HC Deb 28 November 1951 vol 494 cc1597-606

7.30 p.m.

Motion made, and Question proposed, "That the Clause stand part of the Bill."

Mr. Emrys Hughes (South Ayrshire)

I wish to dissent from the Motion. As I read the Clause, it is one which gives the power to provide for carrying into effect the Treaty of Peace with Japan and the protocol thereto. I believe that in the House of Commons there should be put a rather different view than has been expressed officially by the two parties. I believe that on this issue of the Japanese Treaty there is a Socialist point of view, which has the support of the people in Japan and also the support of a very large body of opinion in Australia. It is also an opinion which has, perhaps, a minority support, but certainly a support from the people of this country.

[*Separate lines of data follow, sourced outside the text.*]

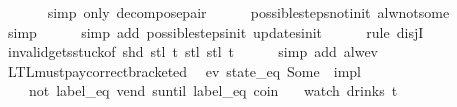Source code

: \begin{isabellebody}
\isanewline
\ \ \ \ \ \isamarkupfalse%
\ {\isacharparenleft}simp\ only{\isacharcolon}\ decompose{\isacharunderscore}pair{\isacharparenright}\isanewline
\ \ \ \ \isamarkupfalse%
\ possible{\isacharunderscore}steps{\isacharunderscore}not{\isacharunderscore}init\ alw{\isacharunderscore}not{\isacharunderscore}some\isanewline
\ \ \ \ \ \isamarkupfalse%
\ simp\isanewline
\ \ \ \ \isamarkupfalse%
\ {\isacharparenleft}simp\ add{\isacharcolon}\ possible{\isacharunderscore}steps{\isacharunderscore}init\ updates{\isacharunderscore}init{\isacharparenright}\isanewline
\ \ \ \ \isamarkupfalse%
\ {\isacharparenleft}rule\ disjI{}{\isacharparenright}\isanewline
\ \ \ \ \isamarkupfalse%
\ invalid{\isacharunderscore}gets{\isacharunderscore}stuck{\isacharbrackleft}of\ {\isachardoublequoteopen}shd\ {\isacharparenleft}stl\ t{\isacharparenright}{\isachardoublequoteclose}\ {\isachardoublequoteopen}stl\ {\isacharparenleft}stl\ t{\isacharparenright}{\isachardoublequoteclose}{\isacharbrackright}\isanewline
\ \ \ \ \isamarkupfalse%
\ {\isacharparenleft}simp\ add{\isacharcolon}\ alw{\isacharunderscore}ev{\isacharparenright}\isanewline
{}\isamarkupfalse%
%
\endisatagproof
{\isafoldproof}%
%
\isadelimproof
\isanewline
%
\endisadelimproof
\isanewline
\isanewline
{}\isamarkupfalse%
\ LTL{\isacharunderscore}must{\isacharunderscore}pay{\isacharunderscore}correct{\isacharunderscore}bracketed{\isacharcolon}\isanewline
\ \ {\isachardoublequoteopen}{\isacharparenleft}{\isacharparenleft}ev\ {\isacharparenleft}state_eq\ {\isacharparenleft}Some\ {}{\isacharparenright}{\isacharparenright}{\isacharparenright}\ impl\isanewline
\ \ \ \ {\isacharparenleft}{\isacharparenleft}not\ {\isacharparenleft}label_eq\ {\isacharprime}{\isacharprime}vend{\isacharprime}{\isacharprime}{\isacharparenright}{\isacharparenright}\ suntil\ label_eq\ {\isacharprime}{\isacharprime}coin{\isacharprime}{\isacharprime}{\isacharparenright}{\isacharparenright}\isanewline
\ \ \ {\isacharparenleft}watch\ drinks\ t{\isacharparenright}{\isachardoublequoteclose}\isanewline
%
\isadelimproof
\ \ %
\endisadelimproof
%
\isatagproof
{}\isamarkupfalse%
%
\endisatagproof
{\isafoldproof}%
%
\isadelimproof
%
\endisadelimproof
%
\end{isabellebody}
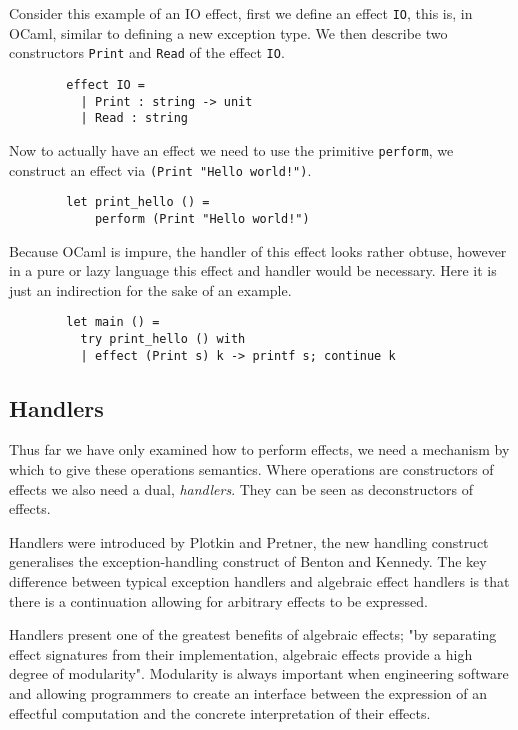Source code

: \begin{example}
    Consider this example of an IO effect,
    first we define an effect \texttt{IO},
    this is, in OCaml, similar to defining
    a new exception type.
    We then describe two constructors
    \texttt{Print} and \texttt{Read}
    of the effect \texttt{IO}.
    \begin{verbatim}
        effect IO =
          | Print : string -> unit
          | Read : string\end{verbatim}
    Now to actually have an effect we need to use the primitive \texttt{perform},
    we construct an effect via \texttt{(Print "Hello world!")}.
    \begin{verbatim}
        let print_hello () =
            perform (Print "Hello world!")\end{verbatim}
    Because OCaml is impure, the handler of this effect looks rather obtuse,
    however in a pure or lazy language this effect and handler would be necessary.
    Here it is just an indirection for the sake of an example.
    \begin{verbatim}
        let main () =
          try print_hello () with
          | effect (Print s) k -> printf s; continue k\end{verbatim}
\end{example}

\subsection{Handlers}
Thus far we have only examined how to perform effects,
we need a mechanism by which to give these operations semantics.
Where operations are constructors of effects we also need a dual, \textit{handlers}.
They can be seen as deconstructors of effects\cite{Plotkin:2002dw}.

Handlers were introduced by Plotkin and Pretner\cite{Plotkin:2009dr},
the new handling construct generalises the exception-handling
construct of Benton and Kennedy\cite{benton2001exceptional}.
The key difference between typical exception handlers
and algebraic effect handlers is that
there is a continuation allowing for arbitrary effects to be expressed.

Handlers present one of the greatest benefits of algebraic effects;
"by separating effect signatures from their implementation,
algebraic effects provide a high degree of modularity"\cite{kammar2013handlers}.
Modularity is always important when engineering software
and allowing programmers to create an interface between
the expression of an effectful computation
and the concrete interpretation of their effects.


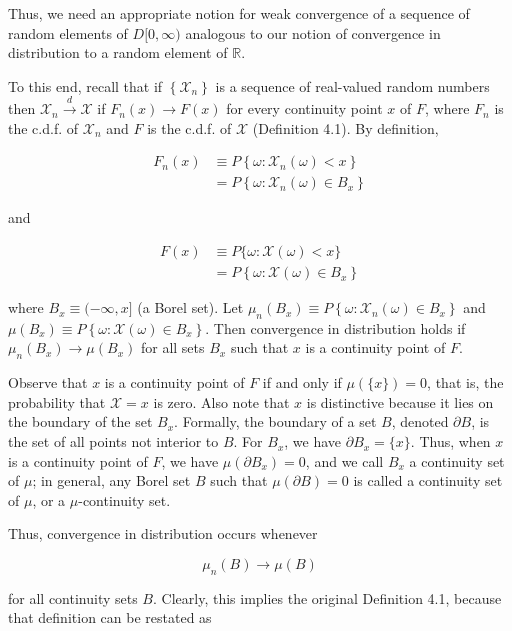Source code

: \documentclass[10pt]{article}
\begin{document}
Thus, we need an appropriate notion for weak convergence of a sequence of random elements of $D[0, \infty)$ analogous to our notion of convergence in distribution to a random element of $\mathbb{R}$.

To this end, recall that if $\left\{\mathcal{X}_{n}\right\}$ is a sequence of real-valued random numbers then $\mathcal{X}_{n} \xrightarrow{d} \mathcal{X}$ if $F_{n}(x) \rightarrow F(x)$ for every continuity point $x$ of $F$, where $F_{n}$ is the c.d.f. of $\mathcal{X}_{n}$ and $F$ is the c.d.f. of $\mathcal{X}$ (Definition 4.1). By definition,

$$
\begin{aligned}
F_{n}(x) & \equiv P\left\{\omega: \mathcal{X}_{n}(\omega)<x\right\} \\
& =P\left\{\omega: \mathcal{X}_{n}(\omega) \in B_{x}\right\}
\end{aligned}
$$

and

$$
\begin{aligned}
F(x) & \equiv P\{\omega: \mathcal{X}(\omega)<x\} \\
& =P\left\{\omega: \mathcal{X}(\omega) \in B_{x}\right\}
\end{aligned}
$$

where $B_{x} \equiv(-\infty, x]$ (a Borel set). Let $\mu_{n}\left(B_{x}\right) \equiv P\left\{\omega: \mathcal{X}_{n}(\omega) \in B_{x}\right\}$ and $\mu\left(B_{x}\right) \equiv P\left\{\omega: \mathcal{X}(\omega) \in B_{x}\right\}$. Then convergence in distribution holds if $\mu_{n}\left(B_{x}\right) \rightarrow \mu\left(B_{x}\right)$ for all sets $B_{x}$ such that $x$ is a continuity point of $F$.

Observe that $x$ is a continuity point of $F$ if and only if $\mu(\{x\})=0$, that is, the probability that $\mathcal{X}=x$ is zero. Also note that $x$ is distinctive because it lies on the boundary of the set $B_{x}$. Formally, the boundary of a set $B$, denoted $\partial B$, is the set of all points not interior to $B$. For $B_{x}$, we have $\partial B_{x}=\{x\}$. Thus, when $x$ is a continuity point of $F$, we have $\mu\left(\partial B_{x}\right)=0$, and we call $B_{x}$ a continuity set of $\mu$; in general, any Borel set $B$ such that $\mu(\partial B)=0$ is called a continuity set of $\mu$, or a $\mu$-continuity set.

Thus, convergence in distribution occurs whenever

$$
\mu_{n}(B) \rightarrow \mu(B)
$$

for all continuity sets $B$. Clearly, this implies the original Definition 4.1, because that definition can be restated as
\end{document}
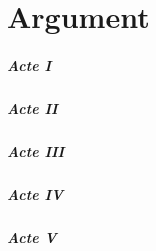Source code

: \chapter{Argument}

\paragraph{Acte I}
\paragraph{Acte II}
\paragraph{Acte III}
\paragraph{Acte IV}
\paragraph{Acte V}

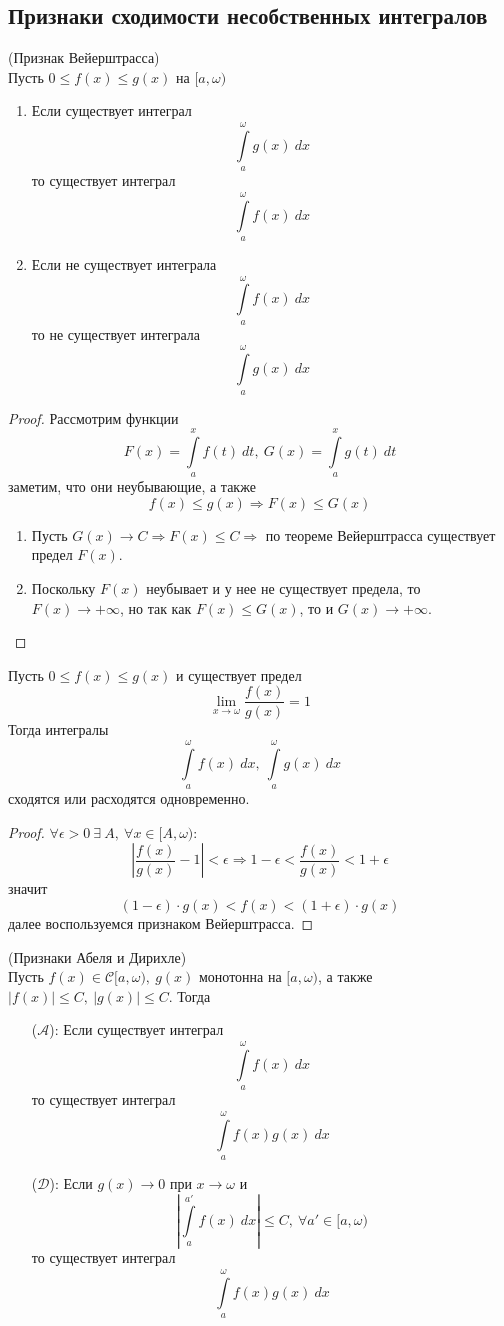 \subsection{Признаки сходимости несобственных интегралов}
\begin{theorem}
    (Признак Вейерштрасса)\\
    Пусть $0\leq f(x)\leq g(x)$ на $[a,\omega)$
    \begin{enumerate} 
    \item Если существует интеграл
    \[\int\limits_{a}^{\omega}g(x)\ dx\]
    то существует интеграл
    \[\int\limits_{a}^{\omega}f(x)\ dx\]
    \item Если не существует интеграла
    \[\int\limits_{a}^{\omega}f(x)\ dx\]
    то не существует интеграла
    \[\int\limits_{a}^{\omega}g(x)\ dx\]
\end{enumerate}
\end{theorem} 
\begin{proof}
    Рассмотрим функции 
    \[F(x)=\int\limits_{a}^{x}f(t)\ dt,\ G(x)=\int\limits_{a}^{x}g(t)\ dt\]
    заметим, что они неубывающие, а также
    \[f(x)\leq g(x) \Rightarrow F(x)\leq G(x)\]
    \begin{enumerate}
        \item Пусть $G(x)\to C \Rightarrow F(x)\leq C \Rightarrow$ по теореме Вейерштрасса существует предел $F(x)$.
        \item Поскольку $F(x)$ неубывает и у нее не существует предела, то $F(x)\to +\infty$, но так как $F(x)\leq G(x)$, то и $G(x)\to +\infty$.
    \end{enumerate}
\end{proof}
\begin{theorem}
    Пусть $0\leq f(x)\leq g(x)$ и существует предел
    \[\lim\limits_{x\to \omega}\frac{f(x)}{g(x)}=1\]
    Тогда интегралы
    \[\int\limits_{a}^{\omega}f(x)\ dx,\ \int\limits_{a}^{\omega}g(x)\ dx\] 
    сходятся или расходятся одновременно.
\end{theorem} 
\begin{proof}
    $\forall \epsilon>0\ \exists\ A,\ \forall x\in [A, \omega)$:
    \[\left|\frac{f(x)}{g(x)}-1\right|<\epsilon \Rightarrow 1-\epsilon<\frac{f(x)}{g(x)}<1+\epsilon\]
    значит
    \[(1-\epsilon)\cdot g(x)<f(x)<(1+\epsilon)\cdot g(x)\]
    далее воспользуемся признаком Вейерштрасса.
\end{proof} 
\begin{theorem}
    (Признаки Абеля и Дирихле)\\
    Пусть $f(x)\in \mathcal{C}[a,\omega),\ g(x)$ монотонна на $[a,\omega)$, а также $|f(x)|\leq C,\ |g(x)|\leq C$. Тогда 
    \begin{itemize}
        \item[($\mathcal{A}$):] Если существует интеграл 
        \[\int\limits_{a}^{\omega}f(x)\ dx\]
        то существует интеграл
        \[\int\limits_{a}^{\omega}f(x)g(x)\ dx\]
        \item[($\mathcal{D}$):] Если $g(x)\to 0$ при $x\to \omega$ и
        \[\left|\int\limits_{a}^{a'}f(x)\ dx\right|\leq C,\ \forall a'\in [a,\omega)\]
        то существует интеграл
        \[\int\limits_{a}^{\omega}f(x)g(x)\ dx\]
    \end{itemize}
\end{theorem} 
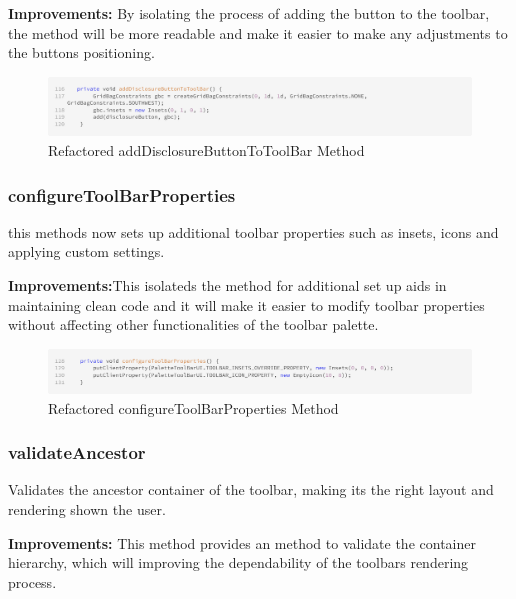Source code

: \textbf{Improvements:} By isolating the process of adding the button to the toolbar,
the method will be more readable and make it easier to make any adjustments to the buttons positioning.

\begin{figure}[H]
    \centering
    \includegraphics[width=\linewidth]{pic/F addDisclosureButtonToToolBar.png}
    \caption{Refactored addDisclosureButtonToToolBar Method}
    \label{fig:Refactored addDisclosureButtonToToolBar Method}
\end{figure}



\subsubsection{configureToolBarProperties}
this methods now sets up additional toolbar properties such as insets, icons and applying custom settings.

\textbf{Improvements:}This isolateds the method for additional set up aids in maintaining clean code and it will make
it easier to modify toolbar properties without affecting other functionalities of the toolbar palette.

\begin{figure}[H]
    \centering
    \includegraphics[width=\linewidth]{pic/F configureToolBarProperties.png}
    \caption{Refactored configureToolBarProperties Method}
    \label{fig:Refactored configureToolBarProperties Method}
\end{figure}





\subsubsection{validateAncestor}
Validates the ancestor container of the toolbar, making its the right layout and rendering shown the user.

\textbf{Improvements:} This method provides an method to validate the container hierarchy, which will
improving the dependability of the toolbars rendering process.

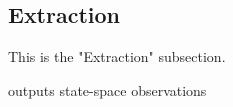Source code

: \subsection{Extraction}

This is the "Extraction" subsection. 


{outputs}
{state-space}
{observations}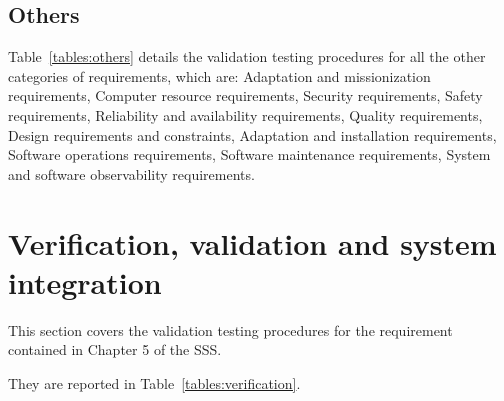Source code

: \subsection{Others}

Table~\ref{tables:others} details the validation testing procedures for all the other categories of requirements, which are:
Adaptation and missionization requirements, Computer resource requirements, Security requirements, Safety requirements, Reliability and availability requirements, Quality requirements, Design requirements and constraints, Adaptation and installation requirements, Software operations requirements, Software maintenance requirements, System and software observability requirements.




\clearpage

\section{Verification, validation and system integration}

This section covers the validation testing procedures for the requirement contained in Chapter 5 of the SSS.

They are reported in Table~\ref{tables:verification}.



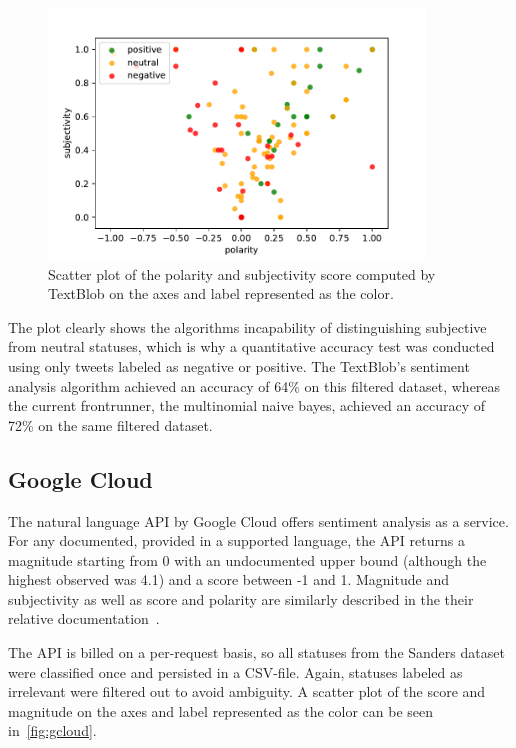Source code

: \begin{figure}
    \centering
    \caption{Scatter plot of the polarity and subjectivity score computed by TextBlob on the axes and label represented as the color.}
    \label{fig:textblob}
    \includegraphics[width=10cm]{../figures/textblob.pdf}
\end{figure}

The plot clearly shows the algorithms incapability of distinguishing subjective from neutral statuses,
which is why a quantitative accuracy test was conducted using only tweets labeled as negative or positive.
The TextBlob's sentiment analysis algorithm achieved an accuracy of 64\% on this filtered dataset,
whereas the current frontrunner, the multinomial naive bayes, achieved an accuracy of 72\% on the same filtered dataset.

\subsection{Google Cloud}
\label{subsec:googlecloud} %

The natural language API by Google Cloud offers sentiment analysis as a service.
For any documented, provided in a supported language, the API returns a magnitude starting from 0 with an undocumented upper bound
(although the highest observed was 4.1) and a score between -1 and 1.
Magnitude and subjectivity as well as score and polarity are similarly described in the their relative documentation~\cite{gcloudDocs}\cite{textblobDocs}.
\par
The API is billed on a per-request basis, so all statuses from the Sanders dataset were classified once and persisted in a CSV-file.
Again, statuses labeled as irrelevant were filtered out to avoid ambiguity.
A scatter plot of the score and magnitude on the axes and label represented as the color can be seen in~\ref{fig:gcloud}.

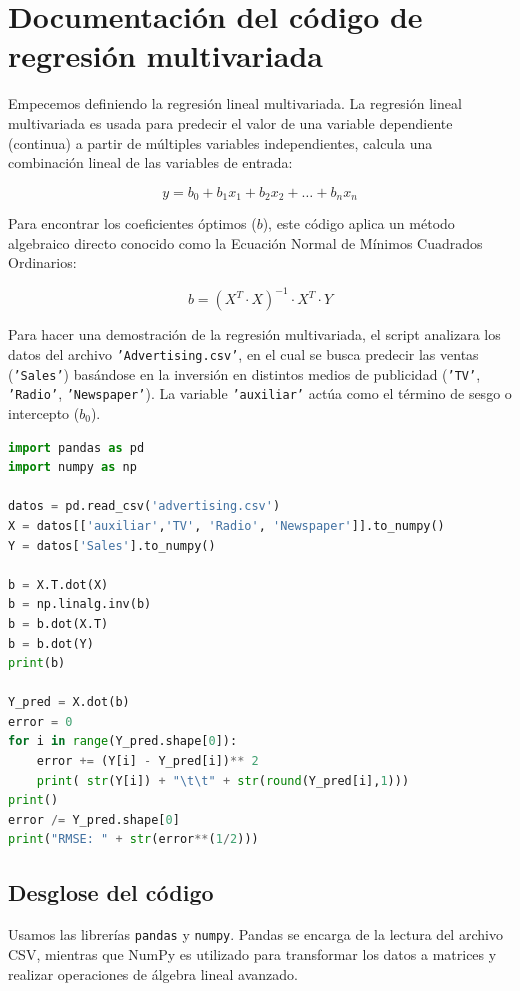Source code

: \documentclass[]{article}
\begin{document}
\section{Documentación del código de regresión multivariada}

Empecemos definiendo la regresión lineal multivariada. La regresión lineal multivariada es usada para predecir el valor de una variable dependiente (continua) a partir de múltiples variables independientes, calcula una combinación lineal de las variables de entrada:

\begin{equation*}
y = b_0 + b_1x_1 + b_2x_2 + \dots + b_nx_n
\end{equation*}

Para encontrar los coeficientes óptimos ($b$), este código aplica un método algebraico directo conocido como la Ecuación Normal de Mínimos Cuadrados Ordinarios:

\begin{equation*}
b = (X^T \cdot X)^{-1} \cdot X^T \cdot Y
\end{equation*}

Para hacer una demostración de la regresión multivariada, el script analizara los datos del archivo \texttt{'Advertising.csv'}, en el cual se busca predecir las ventas (\texttt{'Sales'}) basándose en la inversión en distintos medios de publicidad (\texttt{'TV'}, \texttt{'Radio'}, \texttt{'Newspaper'}). La variable \texttt{'auxiliar'} actúa como el término de sesgo o intercepto ($b_0$).

\begin{lstlisting}[language=Python]
import pandas as pd
import numpy as np

datos = pd.read_csv('advertising.csv')
X = datos[['auxiliar','TV', 'Radio', 'Newspaper']].to_numpy()
Y = datos['Sales'].to_numpy()

b = X.T.dot(X)
b = np.linalg.inv(b)
b = b.dot(X.T)
b = b.dot(Y)
print(b)

Y_pred = X.dot(b)
error = 0
for i in range(Y_pred.shape[0]):
    error += (Y[i] - Y_pred[i])** 2
    print( str(Y[i]) + "\t\t" + str(round(Y_pred[i],1)))
print()
error /= Y_pred.shape[0]
print("RMSE: " + str(error**(1/2)))
\end{lstlisting}

\subsection{Desglose del código}
Usamos las librerías \texttt{pandas} y \texttt{numpy}. Pandas se encarga de la lectura del archivo CSV, mientras que NumPy es utilizado para transformar los datos a matrices y realizar operaciones de álgebra lineal avanzado.
\end{document}
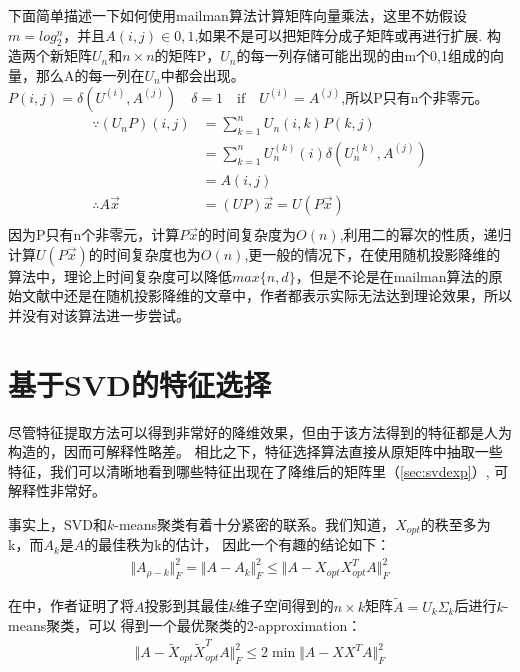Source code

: \documentclass{ctexart}
\begin{document}
    下面简单描述一下如何使用mailman算法计算矩阵向量乘法，这里不妨假设$ m = log_2^n$，并且$A(i,j) \in {0,1}$,如果不是可以把矩阵分成子矩阵或再进行扩展.
    构造两个新矩阵$U_{n}$和$n \times n$的矩阵P，$U_{n}$的每一列存储可能出现的由m个{0,1}组成的向量，那么A的每一列在$U_{n}$中都会出现。$P(i,j) = \delta(U^{(i)},A^{(j)})\quad \delta = 1 \quad \text{if} \quad U^{(i)} = A^{(j)}$,所以P只有n个非零元。
    \begin{align*}
    \because (U_{n}P)(i,j) &=\sum_{k=1}^n U_{n}(i,k)P(k,j)\\
    &=\sum_{k=1}^n U_{n}^{(k)}(i)\delta (U_{n}^{(k)},A^{(j)})\\
    &=A(i,j)\\
    \therefore A\vec{x} &=(UP)\vec{x} = U(P\vec{x})\\
    \end{align*}
    因为P只有n个非零元，计算$P\vec{x}$的时间复杂度为$O(n)$,利用二的幂次的性质，递归计算$U(P\vec{x})$的时间复杂度也为$O(n)$,更一般的情况下，在使用随机投影降维的算法中，理论上时间复杂度可以降低$max\{n,d\}$，但是不论是在mailman算法的原始文献中还是在随机投影降维的文章中，作者都表示实际无法达到理论效果，所以并没有对该算法进一步尝试。


    \section{基于SVD的特征选择}
    \label{sec:svdsec}
    尽管特征提取方法可以得到非常好的降维效果，但由于该方法得到的特征都是人为构造的，因而可解释性略差。
    相比之下，特征选择算法直接从原矩阵中抽取一些特征，我们可以清晰地看到哪些特征出现在了降维后的矩阵里（\autoref{sec:svdexp}）,
    可解释性非常好。

    事实上，SVD和$k$-means聚类有着十分紧密的联系。我们知道，$X_{opt}$的秩至多为k，而$A_k$是$A$的最佳秩为k的估计，
    因此一个有趣的结论如下：
    \begin{align*}
        \Vert A_{\rho - k} \Vert_F^2 = \Vert A - A_k \Vert_F^2 \leq \Vert A - X_{opt} X_{opt}^T A \Vert_F^2
    \end{align*}
    
    在\cite{drineas1999clustering}中，作者证明了将$A$投影到其最佳$k$维子空间得到的$n \times k$矩阵$\tilde{A}=U_k \Sigma_k$后进行$k$-means聚类，可以
    得到一个最优聚类的2-approximation：
    \begin{align*}
        \Vert A - \tilde{X}_{opt} \tilde{X}_{opt}^T A \Vert_F^2 \leq 2 \min \Vert A - X X^T A \Vert_F^2
    \end{align*}
\end{document}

I wish to put what I believe to be the Socialist point of view, which is entirely against the idea that we as a nation should align ourselves in support of the Treaty, which is, in effect, making Japan a base for American activities in the Far East. My right hon. Friend the former Secretary of State for Foreign Affairs said in the debate on Monday, in commending the Treaty, that it was a liberal treaty, which is not a bad word…with a small '1'."—[OFFCIAL, REPORT, 26th November, 1951; Vol. 494, c. 997.] Socialists should advocate, not a liberal treaty with a small "1," but a Socialist treaty with a capital "S."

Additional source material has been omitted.